Depuis quelques années, et face à la nécessité de réaliser des investissements budgétivores, le recours au partenariat public-privé (PPP) a été la panacée pour chaque Etat en vue de répondre aux besoins sans cesse croissants de la population en matière de développement économique.
Au Maroc, le recours au PPP remonte à 1914, mais c’est essentiellement au cours des dernières années que ce dispositif a entamé son envol. Ce mode de financement a même connu son essor avec la construction du nouveau port de Tanger Med, la centrale solaire Noor… A ces projets, s’ajoute la centrale à charbon de Jorf Lasfar, développée par Taqa Morocco, qui assure près de 42% de l’énergie produite au Maroc. Et la liste est loin d’être bouclée : d’autres projets capitalistiques seront aussi portés par les PPP dans les années à venir.

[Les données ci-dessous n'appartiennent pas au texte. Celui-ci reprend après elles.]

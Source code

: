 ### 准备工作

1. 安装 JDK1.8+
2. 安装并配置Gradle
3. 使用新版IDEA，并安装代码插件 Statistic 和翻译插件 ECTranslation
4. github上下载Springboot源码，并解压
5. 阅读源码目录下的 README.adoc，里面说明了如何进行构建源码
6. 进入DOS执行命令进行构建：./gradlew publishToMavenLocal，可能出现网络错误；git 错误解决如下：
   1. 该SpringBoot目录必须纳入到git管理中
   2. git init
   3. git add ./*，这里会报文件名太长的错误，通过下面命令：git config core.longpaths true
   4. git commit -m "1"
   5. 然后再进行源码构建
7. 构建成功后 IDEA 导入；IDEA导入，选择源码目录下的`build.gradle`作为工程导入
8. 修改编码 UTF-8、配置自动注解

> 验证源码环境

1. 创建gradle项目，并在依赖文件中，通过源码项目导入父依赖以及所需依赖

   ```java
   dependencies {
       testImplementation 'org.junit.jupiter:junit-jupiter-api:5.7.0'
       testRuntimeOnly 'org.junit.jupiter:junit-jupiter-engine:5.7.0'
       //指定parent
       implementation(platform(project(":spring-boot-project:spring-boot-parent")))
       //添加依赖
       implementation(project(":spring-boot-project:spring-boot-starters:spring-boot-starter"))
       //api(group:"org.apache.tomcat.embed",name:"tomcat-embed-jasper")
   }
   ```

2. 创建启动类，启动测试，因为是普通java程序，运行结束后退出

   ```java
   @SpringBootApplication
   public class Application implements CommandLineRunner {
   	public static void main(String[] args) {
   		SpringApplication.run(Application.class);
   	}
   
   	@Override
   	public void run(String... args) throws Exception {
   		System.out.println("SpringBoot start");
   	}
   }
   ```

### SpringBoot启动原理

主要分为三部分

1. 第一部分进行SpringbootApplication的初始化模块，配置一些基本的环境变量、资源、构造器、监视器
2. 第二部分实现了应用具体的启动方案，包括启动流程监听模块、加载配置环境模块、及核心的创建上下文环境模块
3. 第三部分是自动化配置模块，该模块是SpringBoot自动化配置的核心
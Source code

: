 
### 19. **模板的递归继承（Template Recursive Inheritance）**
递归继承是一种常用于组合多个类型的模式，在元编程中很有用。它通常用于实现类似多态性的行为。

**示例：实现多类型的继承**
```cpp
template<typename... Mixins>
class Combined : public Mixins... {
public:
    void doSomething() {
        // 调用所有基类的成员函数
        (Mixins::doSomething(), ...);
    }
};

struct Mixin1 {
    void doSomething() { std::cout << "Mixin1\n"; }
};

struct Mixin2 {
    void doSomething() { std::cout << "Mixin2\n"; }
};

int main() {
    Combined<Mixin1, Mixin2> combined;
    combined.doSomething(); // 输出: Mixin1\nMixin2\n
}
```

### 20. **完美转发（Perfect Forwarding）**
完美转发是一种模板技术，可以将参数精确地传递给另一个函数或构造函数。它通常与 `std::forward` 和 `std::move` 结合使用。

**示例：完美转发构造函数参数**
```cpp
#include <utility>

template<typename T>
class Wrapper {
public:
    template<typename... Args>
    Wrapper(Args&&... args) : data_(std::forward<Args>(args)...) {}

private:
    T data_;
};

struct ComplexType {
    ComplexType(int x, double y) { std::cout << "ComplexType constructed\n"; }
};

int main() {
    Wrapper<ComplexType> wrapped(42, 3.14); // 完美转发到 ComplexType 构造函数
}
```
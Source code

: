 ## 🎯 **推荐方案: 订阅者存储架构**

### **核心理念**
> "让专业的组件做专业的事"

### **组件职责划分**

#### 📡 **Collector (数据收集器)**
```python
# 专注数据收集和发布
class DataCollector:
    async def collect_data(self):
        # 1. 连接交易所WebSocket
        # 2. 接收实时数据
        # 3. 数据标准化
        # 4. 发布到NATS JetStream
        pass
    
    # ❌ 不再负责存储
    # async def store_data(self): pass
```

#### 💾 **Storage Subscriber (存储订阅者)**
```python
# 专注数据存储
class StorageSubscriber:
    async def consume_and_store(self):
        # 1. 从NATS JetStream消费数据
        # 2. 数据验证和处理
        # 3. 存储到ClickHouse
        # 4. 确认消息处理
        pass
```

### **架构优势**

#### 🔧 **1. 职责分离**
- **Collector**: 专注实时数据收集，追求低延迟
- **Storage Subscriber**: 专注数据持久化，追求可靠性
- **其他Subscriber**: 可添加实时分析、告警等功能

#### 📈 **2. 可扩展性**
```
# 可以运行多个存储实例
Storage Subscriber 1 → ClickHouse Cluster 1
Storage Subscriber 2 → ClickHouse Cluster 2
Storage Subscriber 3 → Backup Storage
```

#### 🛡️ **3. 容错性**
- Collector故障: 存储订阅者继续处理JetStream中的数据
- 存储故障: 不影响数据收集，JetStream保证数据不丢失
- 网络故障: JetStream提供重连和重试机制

Un rapport de la Conférence des Nations unies pour le commerce et le développement (CNUCED) paru en juin 2016 a indiqué que le Maroc est classé deuxième pays africain en matière de PPP destiné aux infrastructures, avec un montant global de 27,5 Mds de dollars, derrière le Nigéria (37,9 Mds de dollars) et devant l’Afrique du Sud (25,6 Mds de dollars).
Face à l’ampleur et à l’importance des investissements affectés à l’infrastructure de base ou de projets sociaux, l’Etat fait appel à des prestataires privés pour financer et gérer un équipement assurant un service public ou y contribuant. Sur le plan juridique, il s’agit d’un contrat de longue durée (5 à 30 ans et exceptionnellement jusqu’à 50 ans en fonction de la complexité et des caractéristiques du projet) à travers lequel Etat, entreprises publiques, établissements publics confient à un partenaire privé la responsabilité de réaliser une mission globale de conception, de construction, de financement de tout ou partie de maintenance ou de réhabilitation et d’exploitation d’un grand ouvrage.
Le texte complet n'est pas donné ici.